What is the best way to teach language skills to non-English speaking children? In California, supporters of Proposition 227 say schools should immerse students in English as soon as possible. If it is successful, the proposition could spell the end to bilingual education in the state.

SPENCER MICHELS: If Proposition 227 on California’s June 2nd ballot passes, instruction in two languages, like this, probably will end. The proposition seeks to severely curtail bilingual education in public schools. About a third of all non-English speaking children-just under half a million-are enrolled in bilingual classes of one sort or another. The proposition–put on the ballot by initiative-is the brainchild of Ron Unz, successful Silicon Valley software entrepreneur and one-time Republican candidate for governor-now a crusader to end bilingual education. He says his goal is simple:

What is Proposition 227?

RON UNZ: Teaching English to children as soon as possible once they entered school. It’s taking young children who don’t know the language, putting them in a classroom with the other children who are learning the language, and having them intensively talk English for a period of a few months, up to a year, until they’ve learned enough English to be mainstreamed.

SPENCER MICHELS: What Unz wants to eliminate is the use of Spanish or other foreign languages in non-language classes like math or science. Bilingual schools use that technique to try to keep students from falling behind in academic subjects. Those students are eased into speaking English in other classes, with more and more English as they get older.

RON UNZ: The current system of bilingual education in California is an utter unmitigated disaster. Right now, after 30 years of trying to make this system work, a quarter of all the children in California public schools don’t know English, and of the ones who don’t know English, each year in California only about five or six percent learn English.
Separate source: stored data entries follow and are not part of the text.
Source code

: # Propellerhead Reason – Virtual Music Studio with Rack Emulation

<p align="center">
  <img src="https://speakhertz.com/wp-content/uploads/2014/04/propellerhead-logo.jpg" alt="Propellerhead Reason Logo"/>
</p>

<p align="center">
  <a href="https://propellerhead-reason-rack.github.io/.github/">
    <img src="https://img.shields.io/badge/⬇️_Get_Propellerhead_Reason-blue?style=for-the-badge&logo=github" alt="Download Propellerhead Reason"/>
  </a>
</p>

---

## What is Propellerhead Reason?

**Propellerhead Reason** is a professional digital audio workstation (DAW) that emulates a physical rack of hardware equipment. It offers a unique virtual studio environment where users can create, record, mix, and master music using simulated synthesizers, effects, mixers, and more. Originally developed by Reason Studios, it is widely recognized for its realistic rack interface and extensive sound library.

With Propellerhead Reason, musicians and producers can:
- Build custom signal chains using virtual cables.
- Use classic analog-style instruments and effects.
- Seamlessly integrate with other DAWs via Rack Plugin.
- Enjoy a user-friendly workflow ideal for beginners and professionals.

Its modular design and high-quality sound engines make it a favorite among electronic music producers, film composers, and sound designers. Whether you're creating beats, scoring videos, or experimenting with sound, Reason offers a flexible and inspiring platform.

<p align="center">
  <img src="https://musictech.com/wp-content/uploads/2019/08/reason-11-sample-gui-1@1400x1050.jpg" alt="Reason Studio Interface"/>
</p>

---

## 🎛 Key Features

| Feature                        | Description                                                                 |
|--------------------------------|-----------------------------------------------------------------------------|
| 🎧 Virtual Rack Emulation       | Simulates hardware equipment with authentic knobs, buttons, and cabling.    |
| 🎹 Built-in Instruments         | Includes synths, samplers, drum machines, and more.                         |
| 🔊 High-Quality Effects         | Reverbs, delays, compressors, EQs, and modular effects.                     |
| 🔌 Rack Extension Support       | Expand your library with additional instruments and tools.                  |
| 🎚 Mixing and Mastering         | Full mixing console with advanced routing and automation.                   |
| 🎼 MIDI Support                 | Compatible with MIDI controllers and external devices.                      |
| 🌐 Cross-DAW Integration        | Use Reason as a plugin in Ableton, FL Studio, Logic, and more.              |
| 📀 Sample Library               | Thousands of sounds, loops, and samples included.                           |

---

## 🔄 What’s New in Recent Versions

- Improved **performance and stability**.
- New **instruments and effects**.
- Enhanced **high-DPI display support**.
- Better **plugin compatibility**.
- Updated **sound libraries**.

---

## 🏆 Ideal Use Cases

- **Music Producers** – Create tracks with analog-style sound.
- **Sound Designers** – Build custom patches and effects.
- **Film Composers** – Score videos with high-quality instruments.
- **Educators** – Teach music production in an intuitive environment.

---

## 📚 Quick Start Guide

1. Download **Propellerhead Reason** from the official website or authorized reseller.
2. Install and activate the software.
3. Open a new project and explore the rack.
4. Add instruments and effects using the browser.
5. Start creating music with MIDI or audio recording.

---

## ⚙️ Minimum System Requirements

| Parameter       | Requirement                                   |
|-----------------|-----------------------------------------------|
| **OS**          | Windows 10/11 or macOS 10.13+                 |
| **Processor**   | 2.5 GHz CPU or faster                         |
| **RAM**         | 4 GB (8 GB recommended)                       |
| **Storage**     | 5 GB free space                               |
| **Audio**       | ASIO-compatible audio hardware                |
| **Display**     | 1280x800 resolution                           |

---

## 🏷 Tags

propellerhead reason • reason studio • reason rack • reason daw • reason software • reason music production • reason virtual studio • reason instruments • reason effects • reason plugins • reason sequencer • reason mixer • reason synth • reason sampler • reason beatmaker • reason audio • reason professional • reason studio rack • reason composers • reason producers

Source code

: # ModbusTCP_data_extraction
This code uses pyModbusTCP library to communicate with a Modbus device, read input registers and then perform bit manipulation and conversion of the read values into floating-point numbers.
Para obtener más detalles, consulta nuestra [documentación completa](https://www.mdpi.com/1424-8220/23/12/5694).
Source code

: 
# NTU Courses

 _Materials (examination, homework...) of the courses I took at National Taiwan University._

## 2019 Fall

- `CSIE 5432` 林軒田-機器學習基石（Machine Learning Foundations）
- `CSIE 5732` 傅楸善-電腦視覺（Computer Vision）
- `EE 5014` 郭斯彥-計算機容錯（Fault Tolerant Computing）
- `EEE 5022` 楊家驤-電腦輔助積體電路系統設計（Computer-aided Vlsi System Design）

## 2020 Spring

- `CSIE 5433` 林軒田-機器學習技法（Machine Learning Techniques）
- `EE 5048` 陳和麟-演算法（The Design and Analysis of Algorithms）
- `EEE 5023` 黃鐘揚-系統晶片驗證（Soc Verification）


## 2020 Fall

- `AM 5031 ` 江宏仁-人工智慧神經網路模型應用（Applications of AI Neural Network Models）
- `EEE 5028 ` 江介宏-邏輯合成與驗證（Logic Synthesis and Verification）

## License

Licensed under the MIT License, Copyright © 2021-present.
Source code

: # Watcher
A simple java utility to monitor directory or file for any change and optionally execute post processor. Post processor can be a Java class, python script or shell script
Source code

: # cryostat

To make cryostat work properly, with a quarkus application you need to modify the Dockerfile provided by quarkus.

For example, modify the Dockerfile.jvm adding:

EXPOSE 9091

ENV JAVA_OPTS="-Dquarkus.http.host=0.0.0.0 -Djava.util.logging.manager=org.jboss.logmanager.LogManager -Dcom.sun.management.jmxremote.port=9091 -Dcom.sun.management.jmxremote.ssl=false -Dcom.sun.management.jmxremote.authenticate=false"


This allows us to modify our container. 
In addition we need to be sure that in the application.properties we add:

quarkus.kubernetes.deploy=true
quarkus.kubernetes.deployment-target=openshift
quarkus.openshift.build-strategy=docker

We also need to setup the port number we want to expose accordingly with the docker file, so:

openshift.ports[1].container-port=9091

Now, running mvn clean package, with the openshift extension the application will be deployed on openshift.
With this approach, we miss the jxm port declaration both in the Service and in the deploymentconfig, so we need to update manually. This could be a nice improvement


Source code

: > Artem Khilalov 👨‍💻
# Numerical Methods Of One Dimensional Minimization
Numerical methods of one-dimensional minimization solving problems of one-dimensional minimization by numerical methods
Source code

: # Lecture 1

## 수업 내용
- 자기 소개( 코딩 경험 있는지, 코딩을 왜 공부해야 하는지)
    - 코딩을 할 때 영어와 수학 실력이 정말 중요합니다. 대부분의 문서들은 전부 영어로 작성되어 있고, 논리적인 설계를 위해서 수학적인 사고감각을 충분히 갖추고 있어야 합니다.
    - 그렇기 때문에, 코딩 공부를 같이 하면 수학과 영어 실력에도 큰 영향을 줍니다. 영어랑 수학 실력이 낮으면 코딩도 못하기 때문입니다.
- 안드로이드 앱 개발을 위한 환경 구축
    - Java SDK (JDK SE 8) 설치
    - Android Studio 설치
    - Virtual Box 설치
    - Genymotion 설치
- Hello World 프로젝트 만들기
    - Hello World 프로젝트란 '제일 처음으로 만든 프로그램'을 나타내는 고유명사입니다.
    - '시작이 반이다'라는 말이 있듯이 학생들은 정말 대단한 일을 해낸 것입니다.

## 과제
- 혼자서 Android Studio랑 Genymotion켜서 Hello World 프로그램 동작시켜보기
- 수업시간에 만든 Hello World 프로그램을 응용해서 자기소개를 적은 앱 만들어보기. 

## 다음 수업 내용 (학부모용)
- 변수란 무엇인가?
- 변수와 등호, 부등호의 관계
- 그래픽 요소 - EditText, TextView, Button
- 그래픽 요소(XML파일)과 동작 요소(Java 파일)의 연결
SPENCER MICHELS: Opponents of 277 say those statistics are faulty and that there is no evidence children in bilingual education learn English less well or less quickly than those in English-only classes. Unz’s initiative would allow parents to sue teachers and administrators if their children aren’t taught entirely in English. The measure also calls for one year of intensive English classes in most cases for non-English speakers. It allows school board to continue bilingual ed, but only if enough parents request a waiver.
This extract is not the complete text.